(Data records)

++++++

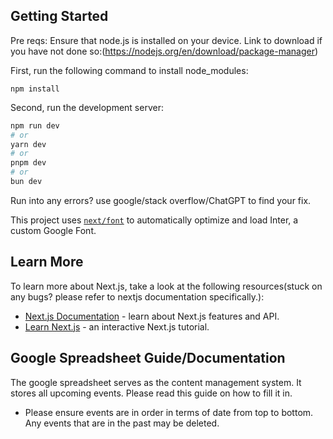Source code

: ## Getting Started

Pre reqs:
Ensure that node.js is installed on your device. Link to download if you have not done so:(https://nodejs.org/en/download/package-manager)

First, run the following command to install node_modules:

```
npm install
```

Second, run the development server:

```bash
npm run dev
# or
yarn dev
# or
pnpm dev
# or
bun dev
```

Run into any errors? use google/stack overflow/ChatGPT to find your fix.

This project uses [`next/font`](https://nextjs.org/docs/basic-features/font-optimization) to automatically optimize and load Inter, a custom Google Font.
## Learn More

To learn more about Next.js, take a look at the following resources(stuck on any bugs? please refer to nextjs documentation specifically.):

- [Next.js Documentation](https://nextjs.org/docs) - learn about Next.js features and API.
- [Learn Next.js](https://nextjs.org/learn) - an interactive Next.js tutorial.


## Google Spreadsheet Guide/Documentation

The google spreadsheet serves as the content management system. It stores all upcoming events. Please read this guide on how to fill it in.

- Please ensure events are in order in terms of date from top to bottom. Any events that are in the past may be deleted.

++++++

Goal of the exercise:
Write the number of data lines with "your", nothing else.

Answer for the task:
2